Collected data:

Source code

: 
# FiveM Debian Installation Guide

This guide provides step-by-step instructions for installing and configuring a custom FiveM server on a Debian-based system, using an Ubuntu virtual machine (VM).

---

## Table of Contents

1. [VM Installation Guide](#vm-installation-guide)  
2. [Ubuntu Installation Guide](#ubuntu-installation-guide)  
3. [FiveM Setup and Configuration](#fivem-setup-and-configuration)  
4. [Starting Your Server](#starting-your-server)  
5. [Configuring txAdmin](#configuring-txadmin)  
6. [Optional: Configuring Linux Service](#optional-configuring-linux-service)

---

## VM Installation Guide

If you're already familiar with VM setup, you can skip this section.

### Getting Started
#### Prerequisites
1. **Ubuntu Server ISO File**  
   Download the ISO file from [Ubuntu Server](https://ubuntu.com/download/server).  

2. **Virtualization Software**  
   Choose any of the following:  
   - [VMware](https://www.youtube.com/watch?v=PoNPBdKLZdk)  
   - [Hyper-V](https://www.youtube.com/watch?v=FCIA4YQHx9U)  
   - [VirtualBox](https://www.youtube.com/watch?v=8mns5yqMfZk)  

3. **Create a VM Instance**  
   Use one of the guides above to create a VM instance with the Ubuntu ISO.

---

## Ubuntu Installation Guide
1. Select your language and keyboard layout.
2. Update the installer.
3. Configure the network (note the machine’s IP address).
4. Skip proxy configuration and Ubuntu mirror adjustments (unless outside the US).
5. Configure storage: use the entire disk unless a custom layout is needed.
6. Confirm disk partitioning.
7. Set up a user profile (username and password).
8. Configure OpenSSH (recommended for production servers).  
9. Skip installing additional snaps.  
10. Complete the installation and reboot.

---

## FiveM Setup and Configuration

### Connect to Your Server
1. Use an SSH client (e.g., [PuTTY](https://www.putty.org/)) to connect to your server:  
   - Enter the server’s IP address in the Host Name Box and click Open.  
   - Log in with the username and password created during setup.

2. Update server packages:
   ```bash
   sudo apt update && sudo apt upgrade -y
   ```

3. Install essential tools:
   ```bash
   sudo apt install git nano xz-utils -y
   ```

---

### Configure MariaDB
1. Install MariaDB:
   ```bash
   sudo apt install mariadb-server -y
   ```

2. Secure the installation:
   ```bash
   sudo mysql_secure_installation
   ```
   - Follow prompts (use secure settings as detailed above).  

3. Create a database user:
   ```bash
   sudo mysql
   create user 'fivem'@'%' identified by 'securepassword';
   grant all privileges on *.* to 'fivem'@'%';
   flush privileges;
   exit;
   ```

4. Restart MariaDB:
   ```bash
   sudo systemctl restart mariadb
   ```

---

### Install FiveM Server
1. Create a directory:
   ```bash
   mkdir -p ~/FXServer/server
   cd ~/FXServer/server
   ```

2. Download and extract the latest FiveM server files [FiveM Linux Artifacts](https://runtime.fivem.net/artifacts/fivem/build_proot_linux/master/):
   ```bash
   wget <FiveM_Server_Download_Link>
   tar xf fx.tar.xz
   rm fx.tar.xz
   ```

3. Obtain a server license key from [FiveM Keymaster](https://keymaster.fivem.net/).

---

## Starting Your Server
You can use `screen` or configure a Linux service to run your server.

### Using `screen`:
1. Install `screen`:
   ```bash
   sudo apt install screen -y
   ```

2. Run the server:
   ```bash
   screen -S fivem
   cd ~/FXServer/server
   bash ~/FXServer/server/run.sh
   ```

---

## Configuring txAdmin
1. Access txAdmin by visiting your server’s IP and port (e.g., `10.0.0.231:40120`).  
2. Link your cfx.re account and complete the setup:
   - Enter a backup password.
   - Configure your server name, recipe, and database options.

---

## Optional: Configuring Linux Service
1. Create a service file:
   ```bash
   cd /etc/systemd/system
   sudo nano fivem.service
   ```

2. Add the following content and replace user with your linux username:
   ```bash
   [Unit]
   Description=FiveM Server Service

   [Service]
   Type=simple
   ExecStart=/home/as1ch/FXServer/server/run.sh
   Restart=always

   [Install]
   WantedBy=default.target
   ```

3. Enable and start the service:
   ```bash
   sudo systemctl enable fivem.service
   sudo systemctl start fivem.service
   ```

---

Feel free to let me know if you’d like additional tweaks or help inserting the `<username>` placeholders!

INSTRUCTIONS TO FOLLOW:
Please filter the data down to the lines containing the word "additional".

WORKED SOLUTION:
9. Skip installing additional snaps.  
Feel free to let me know if you’d like additional tweaks or help inserting the `<username>` placeholders!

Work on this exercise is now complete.